→ EXERCISE OBJECTIVE
Below are entries; copy exactly the lines from the one with "baLa-lu-titxpapx" through the one with "baMdha-na-kAya", both included, and leave out the rest.

→ DATA
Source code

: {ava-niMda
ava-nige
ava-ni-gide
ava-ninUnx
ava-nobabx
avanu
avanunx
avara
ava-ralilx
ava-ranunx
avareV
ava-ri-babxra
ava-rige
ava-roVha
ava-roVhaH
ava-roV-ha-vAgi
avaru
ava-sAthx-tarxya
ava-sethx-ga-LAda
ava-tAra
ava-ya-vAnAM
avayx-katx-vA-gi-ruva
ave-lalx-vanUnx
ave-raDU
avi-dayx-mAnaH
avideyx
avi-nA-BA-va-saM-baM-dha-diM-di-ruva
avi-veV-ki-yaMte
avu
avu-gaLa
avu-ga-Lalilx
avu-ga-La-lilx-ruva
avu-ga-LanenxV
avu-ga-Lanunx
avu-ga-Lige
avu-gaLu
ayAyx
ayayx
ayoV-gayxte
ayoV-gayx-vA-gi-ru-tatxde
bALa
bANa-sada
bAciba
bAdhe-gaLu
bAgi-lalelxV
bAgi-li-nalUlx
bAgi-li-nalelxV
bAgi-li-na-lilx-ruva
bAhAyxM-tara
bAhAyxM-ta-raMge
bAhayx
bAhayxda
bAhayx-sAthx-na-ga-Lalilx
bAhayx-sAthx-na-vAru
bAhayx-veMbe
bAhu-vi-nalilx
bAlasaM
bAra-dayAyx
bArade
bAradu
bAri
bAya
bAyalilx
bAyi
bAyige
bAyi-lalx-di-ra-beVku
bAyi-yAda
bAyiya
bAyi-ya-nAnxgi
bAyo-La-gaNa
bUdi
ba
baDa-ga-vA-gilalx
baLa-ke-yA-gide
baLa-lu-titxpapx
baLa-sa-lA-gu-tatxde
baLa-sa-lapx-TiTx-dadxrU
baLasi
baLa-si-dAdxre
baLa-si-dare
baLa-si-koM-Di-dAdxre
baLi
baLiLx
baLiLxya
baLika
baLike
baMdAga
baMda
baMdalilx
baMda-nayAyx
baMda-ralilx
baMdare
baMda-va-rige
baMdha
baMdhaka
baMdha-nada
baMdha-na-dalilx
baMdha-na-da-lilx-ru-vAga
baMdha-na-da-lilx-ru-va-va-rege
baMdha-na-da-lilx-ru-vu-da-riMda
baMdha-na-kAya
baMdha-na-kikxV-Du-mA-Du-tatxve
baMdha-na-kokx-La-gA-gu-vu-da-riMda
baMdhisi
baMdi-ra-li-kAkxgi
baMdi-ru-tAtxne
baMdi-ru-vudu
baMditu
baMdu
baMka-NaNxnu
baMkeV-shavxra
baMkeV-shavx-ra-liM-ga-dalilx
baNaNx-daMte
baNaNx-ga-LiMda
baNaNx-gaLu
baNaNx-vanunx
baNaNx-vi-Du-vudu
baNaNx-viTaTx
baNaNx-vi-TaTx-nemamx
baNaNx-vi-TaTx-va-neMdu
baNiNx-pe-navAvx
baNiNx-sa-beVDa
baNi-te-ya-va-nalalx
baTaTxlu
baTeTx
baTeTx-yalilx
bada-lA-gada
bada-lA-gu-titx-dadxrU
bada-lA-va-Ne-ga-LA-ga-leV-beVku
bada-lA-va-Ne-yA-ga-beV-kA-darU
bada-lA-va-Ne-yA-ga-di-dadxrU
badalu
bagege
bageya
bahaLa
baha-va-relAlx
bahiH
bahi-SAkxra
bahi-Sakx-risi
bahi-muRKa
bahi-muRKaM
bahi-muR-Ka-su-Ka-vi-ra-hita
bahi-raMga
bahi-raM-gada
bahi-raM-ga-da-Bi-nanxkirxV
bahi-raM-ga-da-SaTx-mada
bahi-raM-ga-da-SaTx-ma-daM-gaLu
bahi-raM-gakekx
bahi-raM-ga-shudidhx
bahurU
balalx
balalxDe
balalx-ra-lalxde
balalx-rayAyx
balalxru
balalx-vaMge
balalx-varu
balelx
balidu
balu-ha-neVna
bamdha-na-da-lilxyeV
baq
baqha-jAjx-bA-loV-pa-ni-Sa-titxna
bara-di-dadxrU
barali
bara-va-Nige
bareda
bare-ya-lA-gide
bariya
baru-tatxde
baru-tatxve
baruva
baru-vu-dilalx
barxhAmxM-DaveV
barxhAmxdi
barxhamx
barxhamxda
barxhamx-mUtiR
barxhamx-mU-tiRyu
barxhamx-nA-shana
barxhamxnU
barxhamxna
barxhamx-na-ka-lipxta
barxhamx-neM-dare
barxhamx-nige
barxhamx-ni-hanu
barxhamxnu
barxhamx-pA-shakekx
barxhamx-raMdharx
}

→ OUTPUT FOR THIS TASK
baLa-lu-titxpapx
baLa-sa-lA-gu-tatxde
baLa-sa-lapx-TiTx-dadxrU
baLasi
baLa-si-dAdxre
baLa-si-dare
baLa-si-koM-Di-dAdxre
baLi
baLiLx
baLiLxya
baLika
baLike
baMdAga
baMda
baMdalilx
baMda-nayAyx
baMda-ralilx
baMdare
baMda-va-rige
baMdha
baMdhaka
baMdha-nada
baMdha-na-dalilx
baMdha-na-da-lilx-ru-vAga
baMdha-na-da-lilx-ru-va-va-rege
baMdha-na-da-lilx-ru-vu-da-riMda
baMdha-na-kAya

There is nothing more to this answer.